”いぼ”と名のつくものには色々あります。
1、いぼ。正式名、尋常性疣贅(じんじょうせいゆうぜい)。
これが狭い意味での、本当のいぼです。
指先や足先、手のひら、
足の裏に良くできます。
表面がでこぼこで、
ざらざらした感じです。
ウィルスによって、
できるといわれていて、
自分自身の皮膚で
伝染する傾向があります。
他人に移ることは大変まれです。
大変再発率が高く、
切ってとっても50%、
液体窒素でとっても50%
再発するといわれています。
炭酸ガスレーザーで削る方法が
最も再発率が低く20-30%と
言われています。
しかし、現実的には
炭酸ガスレーザーで削っても、
数回の治療が必要なことが多いです。
ヨクイニンと呼ばれるハトムギ成分の
漢方薬がいぼに効果があるといわれています。
しかし、私の個人的な印象では、
ヨクイニンはあまり大人には
効かないような気がします。
2、百いぼ。
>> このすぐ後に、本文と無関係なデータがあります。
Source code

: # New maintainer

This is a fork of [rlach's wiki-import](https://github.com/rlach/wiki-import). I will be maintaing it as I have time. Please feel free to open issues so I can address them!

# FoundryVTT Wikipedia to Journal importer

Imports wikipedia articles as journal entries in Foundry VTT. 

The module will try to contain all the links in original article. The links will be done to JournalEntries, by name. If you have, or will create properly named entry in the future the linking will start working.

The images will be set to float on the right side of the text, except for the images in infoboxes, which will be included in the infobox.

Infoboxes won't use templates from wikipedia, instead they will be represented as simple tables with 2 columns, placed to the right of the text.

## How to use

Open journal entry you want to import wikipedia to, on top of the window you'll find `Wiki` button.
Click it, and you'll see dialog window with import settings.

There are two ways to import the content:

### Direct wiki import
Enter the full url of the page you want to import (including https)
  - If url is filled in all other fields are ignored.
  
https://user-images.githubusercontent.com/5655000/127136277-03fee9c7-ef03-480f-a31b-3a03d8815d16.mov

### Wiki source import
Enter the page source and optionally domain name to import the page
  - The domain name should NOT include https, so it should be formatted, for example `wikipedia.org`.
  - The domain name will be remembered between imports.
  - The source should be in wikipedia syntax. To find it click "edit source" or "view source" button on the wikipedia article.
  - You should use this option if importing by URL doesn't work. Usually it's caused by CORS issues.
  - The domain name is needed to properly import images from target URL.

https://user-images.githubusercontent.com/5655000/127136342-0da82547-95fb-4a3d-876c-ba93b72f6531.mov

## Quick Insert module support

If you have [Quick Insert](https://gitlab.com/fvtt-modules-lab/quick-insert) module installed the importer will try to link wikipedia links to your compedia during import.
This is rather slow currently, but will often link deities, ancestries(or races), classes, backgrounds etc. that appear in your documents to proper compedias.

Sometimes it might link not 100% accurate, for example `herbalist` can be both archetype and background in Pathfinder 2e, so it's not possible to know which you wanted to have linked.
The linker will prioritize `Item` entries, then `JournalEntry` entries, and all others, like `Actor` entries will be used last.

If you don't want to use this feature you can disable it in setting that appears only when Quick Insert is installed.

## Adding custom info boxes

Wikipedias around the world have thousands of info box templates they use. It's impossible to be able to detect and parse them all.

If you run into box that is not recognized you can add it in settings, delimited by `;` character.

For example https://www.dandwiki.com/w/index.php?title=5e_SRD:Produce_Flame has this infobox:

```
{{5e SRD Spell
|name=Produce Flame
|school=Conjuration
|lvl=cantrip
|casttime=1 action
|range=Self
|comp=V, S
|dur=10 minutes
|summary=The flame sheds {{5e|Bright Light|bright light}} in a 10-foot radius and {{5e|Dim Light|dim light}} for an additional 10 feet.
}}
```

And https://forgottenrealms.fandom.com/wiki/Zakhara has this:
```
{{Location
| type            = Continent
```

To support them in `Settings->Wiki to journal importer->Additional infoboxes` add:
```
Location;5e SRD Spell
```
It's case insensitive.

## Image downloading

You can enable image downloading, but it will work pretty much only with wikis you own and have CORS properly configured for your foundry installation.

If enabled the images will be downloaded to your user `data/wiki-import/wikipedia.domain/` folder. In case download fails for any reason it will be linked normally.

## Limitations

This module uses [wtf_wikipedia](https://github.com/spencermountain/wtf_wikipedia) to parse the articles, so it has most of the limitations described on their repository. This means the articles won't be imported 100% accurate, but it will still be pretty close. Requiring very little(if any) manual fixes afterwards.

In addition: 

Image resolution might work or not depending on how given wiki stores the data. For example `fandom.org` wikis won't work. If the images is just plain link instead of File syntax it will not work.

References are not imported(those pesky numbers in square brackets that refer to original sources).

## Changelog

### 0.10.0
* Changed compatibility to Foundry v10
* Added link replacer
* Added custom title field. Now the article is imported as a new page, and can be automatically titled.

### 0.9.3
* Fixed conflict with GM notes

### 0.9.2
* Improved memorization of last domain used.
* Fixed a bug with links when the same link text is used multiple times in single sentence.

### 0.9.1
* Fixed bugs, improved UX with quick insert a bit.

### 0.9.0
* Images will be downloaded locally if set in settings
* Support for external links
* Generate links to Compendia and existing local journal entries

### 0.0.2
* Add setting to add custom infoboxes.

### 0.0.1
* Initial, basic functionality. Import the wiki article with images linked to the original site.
正式名、皮膚線維腫。
お年寄りの頚部、くびに多くできる、
皮膚が1-2mmの大きさで
釣鐘のように飛び出したできものです。
よくネックレスなどが引っかかって
邪魔になることがあります。
いぼと呼ばれていますが、
正式ないぼとはまったく無関係で、
原因はウィルスではなく、
年齢的な皮膚の変化です。
ですから移ることもありません。
局所麻酔をして、ピンセットでつまんでとるか、
または炭酸ガスレーザーで焼きます。
3、水いぼ。正式名、伝染性軟属腫。
子供に良くできるいぼで、
1-2mmの大きさで水疱瘡のような
水を含んだ膨らみのいぼです。
体幹腹部や腕の柔らかい部分に
できやすく、複数で発生します。
この水いぼはウィルスによって
できるといわれていて、
他の子供に移る事があります。
水いぼセッシと呼ばれる特殊な
ピンセットでつまんでとります。
やわらかいものなので、
痛むことなく簡単に取れます。
この水いぼには、ヨクイニンが良く効くので、
内服の併用で発生を抑えることが可能です。
4、老人性いぼ。正式名、脂漏性角化症。
お年寄りの顔、特に頬外側、
こめかみや生え際に、
数ミリから1センチほどの
少し盛り上がった
茶色のシミに似た病変です。
角質が厚くなった状態なので
別名、老人性角化腫とも呼ばれています。
局所麻酔をして、炭酸ガスレーザーで削ることで、
比較的簡単に取る事が可能です。